At 23:22:07 UT, the Swift Burst Alert Telescope (BAT) triggered and
located GRB 120521C (trigger=522656).  Swift slewed immediately to the burst. 
The BAT on-board calculated location is 
RA, Dec 214.290, +42.123 which is 
   RA(J2000) = 14h 17m 09s
   Dec(J2000) = +42d 07' 23"
with an uncertainty of 3 arcmin (radius, 90% containment, including 
systematic uncertainty).  The BAT light curve showed a single FRED
structure with a duration of about 20 sec.  The peak count rate
was ~3000 counts/sec (15-350 keV), at ~0 sec after the trigger. 

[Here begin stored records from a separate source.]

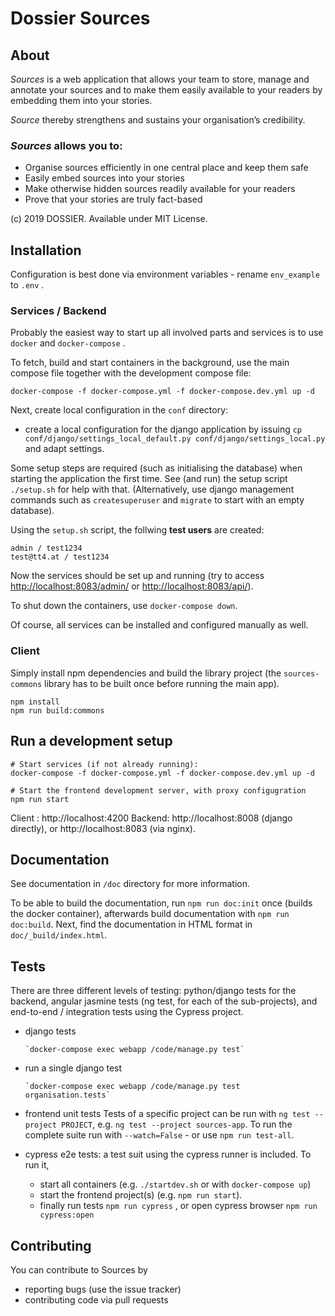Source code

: Dossier Sources
===============

About
-----

*Sources* is a web application that allows your team to store, manage and annotate your sources and to make them easily available to your readers by embedding them into your stories.

*Source* thereby strengthens and sustains your organisation’s credibility.

### *Sources* allows you to:

* Organise sources efficiently in one central place and keep them safe
* Easily embed sources into your stories
* Make otherwise hidden sources readily available for your readers
* Prove that your stories are truly fact-based

(c) 2019 DOSSIER. Available under MIT License.

Installation
------------

Configuration is best done via environment variables - rename `env_example`
to `.env` .

### Services / Backend

Probably the easiest way to start up all involved parts and services is to
use `docker` and `docker-compose` .

To fetch, build and start containers in the background, use the main compose
file together with the development compose file:

   `docker-compose -f docker-compose.yml -f docker-compose.dev.yml up -d`

Next, create local configuration in the `conf` directory:

  - create a local configuration for the django application by issuing
    `cp conf/django/settings_local_default.py conf/django/settings_local.py`
    and adapt settings.

Some setup steps are required (such as initialising the database) when starting
the application the first time. See (and run) the setup script `./setup.sh` for
help with that. (Alternatively, use django management commands such as
`createsuperuser` and `migrate` to start with an empty database).

Using the `setup.sh` script, the follwing **test users** are created:

    admin / test1234
    test@tt4.at / test1234

Now the services should be set up and running (try to access
[http://localhost:8083/admin/](http://localhost:8083/admin/) or
[http://localhost:8083/api/](http://localhost:8083/api/)).

To shut down the containers, use `docker-compose down`.

Of course, all services can be installed and configured manually as well.

### Client

Simply install npm dependencies and build the library project
(the `sources-commons` library has to be built once before running the main
app).

    npm install
    npm run build:commons


Run a development setup
-----------------------

    # Start services (if not already running):
    docker-compose -f docker-compose.yml -f docker-compose.dev.yml up -d

    # Start the frontend development server, with proxy configugration
    npm run start

Client : http://localhost:4200
Backend: http://localhost:8008 (django directly), or http://localhost:8083 (via nginx).


Documentation
-------------

See documentation in `/doc` directory for more information.

To be able to build the documentation, run `npm run doc:init` once (builds the docker container),
afterwards build documentation with `npm run doc:build`.
Next, find the documentation in HTML format in `doc/_build/index.html`.

Tests
-----

There are three different levels of testing: python/django tests for the backend,
angular jasmine tests (ng test, for each of the sub-projects), and
end-to-end / integration tests using the Cypress project.

 - django tests

       `docker-compose exec webapp /code/manage.py test`

 - run a single django test

       `docker-compose exec webapp /code/manage.py test organisation.tests`

 - frontend unit tests
   Tests of a specific project can be run with `ng test --project PROJECT`, e.g.
   `ng test --project sources-app`. To run the complete suite run with `--watch=False` -
   or use `npm run test-all`.


 - cypress e2e tests: a test suit using the cypress runner is included. To run it,

     - start all containers (e.g. `./startdev.sh` or with `docker-compose up`)
     - start the frontend project(s) (e.g. `npm run start`).
     - finally run tests `npm run cypress` , or open cypress browser `npm run cypress:open`

Contributing
------------

You can contribute to Sources by

 - reporting bugs (use the issue tracker)
 - contributing code via pull requests






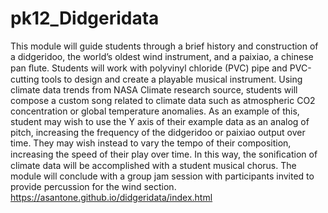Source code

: # pk12_Didgeridata
This module will guide students through a brief history and construction of a didgeridoo, the world’s oldest wind instrument, and a paixiao, a chinese pan ﬂute. Students will work with polyvinyl chloride (PVC) pipe and PVC-cutting tools to design and create a playable musical instrument. Using climate data trends from NASA Climate research source, students will compose a custom song related to climate data such as atmospheric CO2 concentration or global temperature anomalies. As an example of this, student may wish to use the Y axis of their example data as an analog of pitch, increasing the frequency of the didgeridoo or paixiao output over time. They may wish instead to vary the tempo of their composition, increasing the speed of their play over time. In this way, the soniﬁcation of climate data will be accomplished with a student musical chorus. The module will conclude with a group jam session with participants invited to provide percussion for the wind section.
https://asantone.github.io/didgeridata/index.html
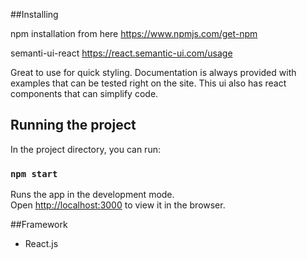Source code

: ##Installing 

npm installation from here
https://www.npmjs.com/get-npm

semanti-ui-react
https://react.semantic-ui.com/usage

Great to use for quick styling. Documentation is always provided with examples that can be tested right on the site. This ui also has react components that can simplify code.


## Running the project

In the project directory, you can run:

### `npm start`

Runs the app in the development mode.<br>
Open [http://localhost:3000](http://localhost:3000) to view it in the browser.


##Framework

- React.js
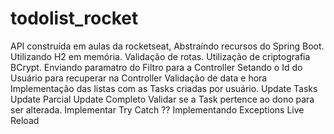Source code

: # todolist_rocket
API construída em aulas da rocketseat, Abstraíndo recursos do Spring Boot. Utilizando H2 em memória. Validação de rotas. Utilização de criptografia BCrypt. Enviando paramatro do Filtro para a Controller Setando o Id do Usuário para recuperar na Controller Validação de data e hora Implementação das listas com as Tasks criadas por usuário. Update Tasks Update Parcial Update Completo Validar se a Task pertence ao dono para ser alterada. Implementar Try Catch ?? Implementando Exceptions Live Reload
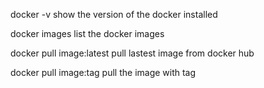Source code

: docker -v
show the version of the docker installed

docker images
list the docker images

docker pull image:latest
pull lastest image from docker hub

docker pull image:tag
pull the image with tag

The XRT began observing the field at 23:23:16.8 UT, 69.1 seconds after
the BAT trigger. Using promptly downlinked data we find a bright,
uncatalogued X-ray source located at RA, Dec 214.28671, 42.14311 which
is equivalent to:
   RA(J2000)  = 14h 17m 08.81s
   Dec(J2000) = +42d 08' 35.2"
with an uncertainty of 4.0 arcseconds (radius, 90% containment). This
location is 72 arcseconds from the BAT onboard position, within the BAT
error circle. This position may be improved as more data are received;
the latest position is available at http://www.swift.ac.uk/sper.  We
cannot determine whether the source is fading at the present time. 

A power-law fit to a spectrum formed from promptly downlinked event
data gives a column density consistent with the Galactic value of 1.05
x 10^20 cm^-2 (Kalberla et al. 2005). 

The initial flux in the 2.5 s image was 7.43e-10 erg cm^-2 s^-1 (0.2-10
keV). 

UVOT took a finding chart exposure of 150 seconds with the White filter
starting 76 seconds after the BAT trigger. No credible afterglow candidate has
been found in the initial data products. The 2.7'x2.7' sub-image covers 100% of
the XRT error circle. The typical 3-sigma upper limit has been about 19.6 mag. 
Results from the list of sources generated on-board are not available at this
time. No correction has been made for the expected extinction corresponding to
E(B-V) of 0.01. 

Burst Advocate for this burst is W. H. Baumgartner (wayne AT milkyway.gsfc.nasa.gov). 
Please contact the BA by email if you require additional information
regarding Swift followup of this burst. In extremely urgent cases, after
trying the Burst Advocate, you can contact the Swift PI by phone (see
Swift TOO web site for information: http://www.swift.psu.edu/too.html.)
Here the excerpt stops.